From: Laszlo Layton ^lt;[email protected]>
Date: 01/21/05-03:23:32 AM Z
Message-id: <>

--- John Cremati <> wrote:

> Does anyone have any knowledge on Pinkham and Smith Lenses? In particular
> I am looking for information on a lens that we bought named "Pinkham" (no
> Smith designated) " Bi- Quality" .... I have no Idea what the Bi Quality
> means as well........ Any information would be appreciated.......
> John Cremati

The Pinkham & Smith lenses are my favorites. I've had the good fortune to
collect and use all of their various soft-focus models (the Semi-Achromatics;
Visual Quality; Synthetic; Artistic) and use them exclusively in my work. I've
been researching what very little written material is available about the
company and their lenses--and will attempt to provide you with a little
information regarding your particular lens.
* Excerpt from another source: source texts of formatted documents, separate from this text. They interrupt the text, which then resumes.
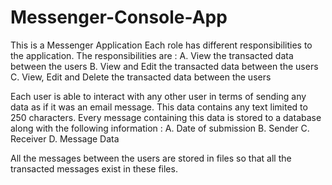 # Messenger-Console-App

This is a Messenger Application
Each role has different responsibilities to the application. The responsibilities are :
A. View the transacted data between the users 
B. View and Edit the transacted data between the users
C. View, Edit and Delete the transacted data between the users

Each user is able to interact with any other user in terms of sending any data
as if it was an email message. This data contains any text limited to
250 characters. Every message containing this data is stored to a database along
with the following information :
A. Date of submission
B. Sender
C. Receiver
D. Message Data

All the messages between the users are stored in files so that all the transacted
messages exist in these files.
The "Pinkham Bi-Quality" lens is actually not a true Pinkham & Smith lens, but
a later reproduction of an original Pinkham & Smith lens formula. Although I
haven't yet been able to pinpoint the exact date of manufacture, to the best of
my knowledge the lens was manufactured as a limited edition most likely in the
mid-1950's. The lens formula used was taken from the Pinkham & Smith "Visual
Quality" lens. [Interestingly, this same lens was used as the basis for
another limited edition soft-focus lens made recently by Cooke Optics: the
PS945.] Frank Peckman, a fine portrait photographer and lab owner, was a fan
of the old Pinkham & Smith lenses. Pinkham & Smith were opticians in Boston,
Massachusetts whose primary business was dispensing eyeglass prescriptions as
well as making lenses for binoculars and telescopes. They had an interest in
photography and gradually grew to have a store location on Bromfield Street,
Boston's camera store street, which sold a full line of photographic supplies.
In 1901 photographer F. Holland Day brought to Henry Smith a soft-focus lens
made by Dallmeyer which he had brought back from a trip to Europe and asked if
he could duplicate the lens. While Mr. Smith didn't duplicate the lens he did
create his own formula for a new soft-focus lens which was new for an American
lens manufacturer. Smith and Walter Wolfe, another Pinkham & Smith employee,
would go on to produce several different styles of soft-focus lenses which
would become the favorites of most of the U.S. pictorial photographers through
the teens. Their "Visual Quality" lens is generally regarded as being their
best (it has the least amount of diffusion) and was made from the late teens
through the 1920's. Long story shorter (sorry!) Frank Peckman did his own fair
amount of research into the defunct Pinkham & Smith Company and located the son
of former company owner William F. Pinkham. He convinced the son that there
was a legion of photographers who admired his father's legendary lenses and
that they should manufacture a limited edition lens based on the original lens
formula since it was becoming increasingly difficult to locate the original
lenses. Pinkham's son was living in Lexington, Massachusetts which is why that
is the city engraved on the lenses. They chose the most popular lens size for
the time, the 14 inch (f4.5) which covers 8x10 and fits the large studio
cameras. I haven't been able to find who did the actual lens manufacturing.
Though based on the "Visual Quality" the "Bi-Quality" does not appear to have
the hand-ground lenses of the original. The aperture appears to be most
similar to the aperture used by Kodak for their own soft-focus lenses. I have
compared image quality between the two lenses ("Bi-Quality" and "Visual
Quality") and they are very similar, which is BEAUTIFUL! Since the vintage
lenses were hand-ground I have noticed that image quality actually varies with
each individual vintage lens--akin to a hand-made musical instrument having its
own distinctive voice. Some lenses have a greater or lesser degree of softness
at full aperture. As for the name "Bi-Quality", unfortunately I have yet to
uncover the definitive answer to that as well. My guess would be that it is a
combination of an homage to the original's name and references that the lens
can either be used soft-focus or as a sharp focusing lens when stopped down.
I'm also trying to find out how many of these lenses were produced in the total
edition. I had heard an (unreliable) estimate of only 50, but I have
personally seen three examples of this lens now bearing the engraved serial
numbers: 45, 51 and 102.

Do you mind my asking how you came to purchase your lens? Also, do you have
the original lens cap that was made for the lens (brushed aluminum with purple
velvet interior and riveted engraved black enamel name plate)? Also, I would
love to know what serial number is on your lens. It is very small, stamped
into the aperture ring.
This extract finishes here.